Masaryk Memorial Cancer Institute, Regional Centre for Applied Molecular Oncology, Zluty kopec 7, 656 53 Brno, Czech Republic.
Cancer Lett. 2013 Jun 10;333(2):187-93. doi: 10.1016/j.canlet.2013.01.034. Epub 2013 Jan 24.

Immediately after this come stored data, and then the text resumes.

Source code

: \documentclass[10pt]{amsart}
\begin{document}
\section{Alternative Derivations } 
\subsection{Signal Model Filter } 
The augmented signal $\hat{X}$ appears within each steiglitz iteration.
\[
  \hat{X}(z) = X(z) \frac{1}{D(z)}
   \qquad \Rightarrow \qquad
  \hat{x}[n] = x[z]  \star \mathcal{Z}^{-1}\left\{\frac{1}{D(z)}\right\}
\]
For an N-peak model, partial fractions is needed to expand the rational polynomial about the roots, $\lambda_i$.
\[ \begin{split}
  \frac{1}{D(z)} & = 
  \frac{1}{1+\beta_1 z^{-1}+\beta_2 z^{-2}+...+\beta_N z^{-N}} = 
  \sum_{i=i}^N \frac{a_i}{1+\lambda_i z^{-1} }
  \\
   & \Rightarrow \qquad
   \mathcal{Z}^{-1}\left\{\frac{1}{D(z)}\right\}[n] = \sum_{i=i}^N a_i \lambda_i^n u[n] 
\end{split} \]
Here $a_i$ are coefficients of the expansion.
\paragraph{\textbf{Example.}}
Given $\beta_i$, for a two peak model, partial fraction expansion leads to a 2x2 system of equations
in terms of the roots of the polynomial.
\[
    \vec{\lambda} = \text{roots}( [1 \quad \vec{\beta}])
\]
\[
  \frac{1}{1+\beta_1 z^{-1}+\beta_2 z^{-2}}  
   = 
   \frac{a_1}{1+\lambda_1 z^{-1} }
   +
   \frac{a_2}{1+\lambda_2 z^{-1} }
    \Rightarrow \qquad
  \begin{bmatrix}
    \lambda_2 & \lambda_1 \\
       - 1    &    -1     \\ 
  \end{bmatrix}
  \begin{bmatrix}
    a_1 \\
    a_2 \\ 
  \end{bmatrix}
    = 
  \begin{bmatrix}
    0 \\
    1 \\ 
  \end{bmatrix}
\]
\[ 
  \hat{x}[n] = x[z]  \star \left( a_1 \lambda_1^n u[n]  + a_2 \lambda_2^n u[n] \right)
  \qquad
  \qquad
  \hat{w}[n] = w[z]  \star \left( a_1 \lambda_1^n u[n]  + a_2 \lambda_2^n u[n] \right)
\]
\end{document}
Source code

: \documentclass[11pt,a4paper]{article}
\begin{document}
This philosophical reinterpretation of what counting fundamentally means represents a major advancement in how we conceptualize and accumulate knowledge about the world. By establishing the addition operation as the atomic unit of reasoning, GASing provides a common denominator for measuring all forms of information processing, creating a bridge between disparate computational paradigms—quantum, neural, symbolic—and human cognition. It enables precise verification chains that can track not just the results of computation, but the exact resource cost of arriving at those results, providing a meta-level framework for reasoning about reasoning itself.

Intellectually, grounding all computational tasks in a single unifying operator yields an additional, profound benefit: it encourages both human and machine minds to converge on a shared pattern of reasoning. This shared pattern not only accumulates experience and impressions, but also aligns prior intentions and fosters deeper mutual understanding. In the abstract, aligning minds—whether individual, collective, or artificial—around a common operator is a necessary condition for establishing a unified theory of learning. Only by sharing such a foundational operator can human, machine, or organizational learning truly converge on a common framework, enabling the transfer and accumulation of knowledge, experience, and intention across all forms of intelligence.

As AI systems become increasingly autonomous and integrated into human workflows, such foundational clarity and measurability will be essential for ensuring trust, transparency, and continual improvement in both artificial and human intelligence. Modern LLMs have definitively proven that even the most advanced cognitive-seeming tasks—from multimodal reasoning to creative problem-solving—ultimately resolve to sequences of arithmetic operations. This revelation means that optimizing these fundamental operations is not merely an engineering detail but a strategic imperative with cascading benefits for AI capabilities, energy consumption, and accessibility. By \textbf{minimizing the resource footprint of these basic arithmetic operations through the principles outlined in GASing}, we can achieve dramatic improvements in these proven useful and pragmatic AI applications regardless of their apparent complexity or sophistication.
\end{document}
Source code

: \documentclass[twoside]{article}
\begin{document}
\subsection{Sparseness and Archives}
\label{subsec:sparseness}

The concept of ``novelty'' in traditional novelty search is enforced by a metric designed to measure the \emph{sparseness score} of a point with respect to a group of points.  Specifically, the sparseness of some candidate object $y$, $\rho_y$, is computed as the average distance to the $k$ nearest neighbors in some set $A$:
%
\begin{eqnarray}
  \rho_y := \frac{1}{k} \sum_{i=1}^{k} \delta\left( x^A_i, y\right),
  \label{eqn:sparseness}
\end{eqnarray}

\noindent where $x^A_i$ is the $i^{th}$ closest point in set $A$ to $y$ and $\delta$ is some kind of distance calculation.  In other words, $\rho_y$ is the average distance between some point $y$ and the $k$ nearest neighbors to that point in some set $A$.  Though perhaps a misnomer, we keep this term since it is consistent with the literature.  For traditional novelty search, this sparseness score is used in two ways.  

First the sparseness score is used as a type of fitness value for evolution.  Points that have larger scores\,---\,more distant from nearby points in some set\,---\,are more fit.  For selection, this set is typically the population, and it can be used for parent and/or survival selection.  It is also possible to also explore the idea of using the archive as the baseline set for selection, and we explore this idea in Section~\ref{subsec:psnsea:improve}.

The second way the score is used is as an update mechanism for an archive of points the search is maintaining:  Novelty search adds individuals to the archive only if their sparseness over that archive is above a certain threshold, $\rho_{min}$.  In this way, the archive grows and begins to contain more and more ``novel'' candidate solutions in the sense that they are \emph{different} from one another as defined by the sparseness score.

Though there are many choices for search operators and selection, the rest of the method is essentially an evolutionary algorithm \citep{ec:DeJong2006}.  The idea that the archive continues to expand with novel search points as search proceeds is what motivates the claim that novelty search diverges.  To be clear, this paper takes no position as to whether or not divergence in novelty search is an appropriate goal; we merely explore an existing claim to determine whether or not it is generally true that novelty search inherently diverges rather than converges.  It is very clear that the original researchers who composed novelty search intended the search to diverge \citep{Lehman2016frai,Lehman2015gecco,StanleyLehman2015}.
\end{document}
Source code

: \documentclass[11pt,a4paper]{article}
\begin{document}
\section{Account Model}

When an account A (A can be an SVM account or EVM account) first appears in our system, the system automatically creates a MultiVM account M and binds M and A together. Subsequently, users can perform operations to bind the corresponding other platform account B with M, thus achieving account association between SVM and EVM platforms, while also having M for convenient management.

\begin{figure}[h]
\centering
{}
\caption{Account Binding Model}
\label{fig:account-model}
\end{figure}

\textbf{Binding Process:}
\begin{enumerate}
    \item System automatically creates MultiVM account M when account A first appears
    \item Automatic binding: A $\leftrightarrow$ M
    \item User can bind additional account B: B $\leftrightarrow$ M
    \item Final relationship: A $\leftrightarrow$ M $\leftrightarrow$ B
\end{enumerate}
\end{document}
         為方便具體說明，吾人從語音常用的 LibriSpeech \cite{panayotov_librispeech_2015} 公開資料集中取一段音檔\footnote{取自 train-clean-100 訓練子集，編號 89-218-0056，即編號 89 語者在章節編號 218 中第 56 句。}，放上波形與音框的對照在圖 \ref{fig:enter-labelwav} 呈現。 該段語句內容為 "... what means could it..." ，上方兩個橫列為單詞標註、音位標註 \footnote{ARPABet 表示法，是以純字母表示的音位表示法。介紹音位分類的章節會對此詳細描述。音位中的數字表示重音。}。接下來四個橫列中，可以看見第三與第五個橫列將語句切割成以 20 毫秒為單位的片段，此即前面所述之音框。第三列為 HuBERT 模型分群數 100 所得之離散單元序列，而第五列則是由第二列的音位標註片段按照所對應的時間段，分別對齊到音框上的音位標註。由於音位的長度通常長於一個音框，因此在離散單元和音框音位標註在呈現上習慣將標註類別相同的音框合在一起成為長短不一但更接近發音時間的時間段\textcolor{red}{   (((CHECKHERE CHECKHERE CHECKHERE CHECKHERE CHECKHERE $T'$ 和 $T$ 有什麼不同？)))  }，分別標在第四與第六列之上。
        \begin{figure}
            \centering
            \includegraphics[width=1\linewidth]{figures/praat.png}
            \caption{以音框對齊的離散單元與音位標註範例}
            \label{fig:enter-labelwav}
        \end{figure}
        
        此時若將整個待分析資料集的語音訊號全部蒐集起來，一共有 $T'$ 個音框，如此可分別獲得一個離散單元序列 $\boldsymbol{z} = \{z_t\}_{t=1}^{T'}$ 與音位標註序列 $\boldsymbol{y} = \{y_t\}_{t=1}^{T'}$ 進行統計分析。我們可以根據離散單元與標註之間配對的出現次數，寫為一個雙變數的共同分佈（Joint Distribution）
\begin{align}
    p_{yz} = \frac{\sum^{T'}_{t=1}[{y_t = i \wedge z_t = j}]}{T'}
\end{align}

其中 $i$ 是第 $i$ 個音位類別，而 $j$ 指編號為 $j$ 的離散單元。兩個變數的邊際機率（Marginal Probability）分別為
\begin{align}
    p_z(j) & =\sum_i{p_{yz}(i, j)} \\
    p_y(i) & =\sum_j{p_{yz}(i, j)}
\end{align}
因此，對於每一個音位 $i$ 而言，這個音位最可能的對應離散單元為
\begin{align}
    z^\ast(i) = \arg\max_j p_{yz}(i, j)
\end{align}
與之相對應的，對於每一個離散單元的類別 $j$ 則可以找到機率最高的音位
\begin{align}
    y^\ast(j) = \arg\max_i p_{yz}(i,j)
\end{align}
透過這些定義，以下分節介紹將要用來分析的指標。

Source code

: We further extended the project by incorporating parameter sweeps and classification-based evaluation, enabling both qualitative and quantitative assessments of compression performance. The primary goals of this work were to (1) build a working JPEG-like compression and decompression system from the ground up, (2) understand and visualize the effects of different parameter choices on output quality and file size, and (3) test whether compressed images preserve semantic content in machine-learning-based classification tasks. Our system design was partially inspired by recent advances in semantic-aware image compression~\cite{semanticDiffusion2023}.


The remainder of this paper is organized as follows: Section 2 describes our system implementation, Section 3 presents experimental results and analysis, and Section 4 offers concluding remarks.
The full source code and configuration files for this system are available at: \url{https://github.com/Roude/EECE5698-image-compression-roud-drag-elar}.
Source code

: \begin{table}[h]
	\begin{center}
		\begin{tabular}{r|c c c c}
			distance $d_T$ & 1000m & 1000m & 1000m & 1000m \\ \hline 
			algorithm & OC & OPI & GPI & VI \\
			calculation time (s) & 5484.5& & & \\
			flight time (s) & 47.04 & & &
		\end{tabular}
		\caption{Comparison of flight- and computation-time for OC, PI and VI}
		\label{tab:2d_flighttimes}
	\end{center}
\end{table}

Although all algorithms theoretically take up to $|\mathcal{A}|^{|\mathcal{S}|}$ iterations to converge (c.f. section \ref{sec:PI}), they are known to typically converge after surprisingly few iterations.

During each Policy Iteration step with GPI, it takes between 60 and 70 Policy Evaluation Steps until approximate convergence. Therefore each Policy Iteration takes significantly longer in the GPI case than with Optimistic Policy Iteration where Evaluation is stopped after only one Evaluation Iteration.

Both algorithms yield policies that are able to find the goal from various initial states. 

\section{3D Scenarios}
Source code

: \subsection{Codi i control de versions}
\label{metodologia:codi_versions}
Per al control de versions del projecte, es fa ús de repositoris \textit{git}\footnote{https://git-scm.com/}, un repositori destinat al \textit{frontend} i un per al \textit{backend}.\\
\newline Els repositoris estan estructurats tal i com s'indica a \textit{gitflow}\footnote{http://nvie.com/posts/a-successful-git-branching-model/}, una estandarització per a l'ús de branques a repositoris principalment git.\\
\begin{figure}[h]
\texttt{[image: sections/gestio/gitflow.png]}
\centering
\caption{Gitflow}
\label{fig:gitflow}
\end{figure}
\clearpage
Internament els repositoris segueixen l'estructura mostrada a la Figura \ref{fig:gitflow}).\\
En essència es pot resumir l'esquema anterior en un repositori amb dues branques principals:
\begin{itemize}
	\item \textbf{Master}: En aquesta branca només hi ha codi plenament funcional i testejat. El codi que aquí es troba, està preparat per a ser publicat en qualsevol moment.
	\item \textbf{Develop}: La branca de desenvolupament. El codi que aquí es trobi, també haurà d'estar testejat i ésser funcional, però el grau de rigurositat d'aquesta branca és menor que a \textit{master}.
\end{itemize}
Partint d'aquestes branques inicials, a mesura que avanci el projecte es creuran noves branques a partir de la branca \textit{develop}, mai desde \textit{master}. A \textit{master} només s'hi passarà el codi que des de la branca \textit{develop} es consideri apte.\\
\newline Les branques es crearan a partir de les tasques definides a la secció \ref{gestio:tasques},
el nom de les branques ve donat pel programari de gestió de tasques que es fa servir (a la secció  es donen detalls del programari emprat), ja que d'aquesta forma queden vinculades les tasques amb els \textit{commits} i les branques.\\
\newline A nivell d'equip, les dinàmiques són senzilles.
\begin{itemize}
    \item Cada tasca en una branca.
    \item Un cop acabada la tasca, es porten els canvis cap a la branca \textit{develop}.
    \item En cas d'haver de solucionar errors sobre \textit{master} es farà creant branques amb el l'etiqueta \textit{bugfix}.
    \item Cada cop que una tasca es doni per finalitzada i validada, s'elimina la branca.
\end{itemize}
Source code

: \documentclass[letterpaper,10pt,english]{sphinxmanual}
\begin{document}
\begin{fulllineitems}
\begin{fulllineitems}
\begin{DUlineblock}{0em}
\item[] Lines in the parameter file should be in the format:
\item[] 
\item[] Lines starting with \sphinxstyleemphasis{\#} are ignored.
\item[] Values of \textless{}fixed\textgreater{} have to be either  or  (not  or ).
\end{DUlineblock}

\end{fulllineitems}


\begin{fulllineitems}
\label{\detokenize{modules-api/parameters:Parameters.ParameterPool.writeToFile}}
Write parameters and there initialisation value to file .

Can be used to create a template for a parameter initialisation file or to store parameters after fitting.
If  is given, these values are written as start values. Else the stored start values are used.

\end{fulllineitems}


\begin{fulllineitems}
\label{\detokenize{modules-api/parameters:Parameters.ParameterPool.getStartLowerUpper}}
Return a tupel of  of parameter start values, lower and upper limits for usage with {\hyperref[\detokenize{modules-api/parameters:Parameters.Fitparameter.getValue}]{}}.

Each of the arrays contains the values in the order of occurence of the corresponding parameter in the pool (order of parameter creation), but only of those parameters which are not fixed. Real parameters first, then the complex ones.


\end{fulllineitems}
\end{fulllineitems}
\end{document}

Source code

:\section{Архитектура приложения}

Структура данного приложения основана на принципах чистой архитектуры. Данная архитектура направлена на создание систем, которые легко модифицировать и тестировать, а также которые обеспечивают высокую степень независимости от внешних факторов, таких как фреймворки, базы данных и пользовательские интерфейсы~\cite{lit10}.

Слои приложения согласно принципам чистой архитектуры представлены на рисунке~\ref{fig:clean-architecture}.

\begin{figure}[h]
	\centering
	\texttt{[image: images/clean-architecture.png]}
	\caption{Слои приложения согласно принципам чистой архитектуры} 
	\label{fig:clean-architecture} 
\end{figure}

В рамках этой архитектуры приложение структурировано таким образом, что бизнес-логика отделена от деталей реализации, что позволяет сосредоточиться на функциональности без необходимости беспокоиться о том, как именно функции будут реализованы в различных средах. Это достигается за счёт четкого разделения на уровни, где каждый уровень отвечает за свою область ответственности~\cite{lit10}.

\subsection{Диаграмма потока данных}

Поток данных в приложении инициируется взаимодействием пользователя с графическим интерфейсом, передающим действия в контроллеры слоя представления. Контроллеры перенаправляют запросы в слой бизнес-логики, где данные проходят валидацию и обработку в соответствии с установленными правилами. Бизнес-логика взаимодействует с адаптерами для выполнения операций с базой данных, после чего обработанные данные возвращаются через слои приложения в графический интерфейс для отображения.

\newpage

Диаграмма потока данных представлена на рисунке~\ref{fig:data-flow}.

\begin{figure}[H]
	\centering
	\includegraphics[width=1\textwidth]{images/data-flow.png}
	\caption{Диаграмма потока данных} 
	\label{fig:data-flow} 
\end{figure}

The pro-metastatic protein anterior gradient-2 (AGR2) was previously demonstrated as a predictive factor of poor response to tamoxifen treatment. In this study we aimed to delineate the key signalling pathway that may contribute to regulation of AGR2 protein induction in order to identify novel targets to overcome tamoxifen resistance in tumour cells. Together, our data identify PDPK1-AKT as a pro-oncogenic signalling pathway that triggers AGR2 protein induction in response to tamoxifen and suggest that AKT inhibitors could be used as part of a therapeutic strategy to treat tamoxifen resistant, AGR2 over-expressing cancers.
先前的研究表明,促转移蛋白前梯度-2(AGR2)是对他莫昔芬治疗反应不良的预测因子。在这项研究中,我们旨在描绘可能有助于调节 AGR2 蛋白诱导的关键信号通路,以确定克服肿瘤细胞中他莫昔芬耐药性的新靶标。我们的数据共同确定 PDPK1-AKT 作为一种致癌信号通路,该通路触发 AGR2 蛋白在他莫昔芬作用下的诱导,并表明 AKT 抑制剂可用作治疗他莫昔芬耐药、AGR2 过表达癌症的治疗策略的一部分。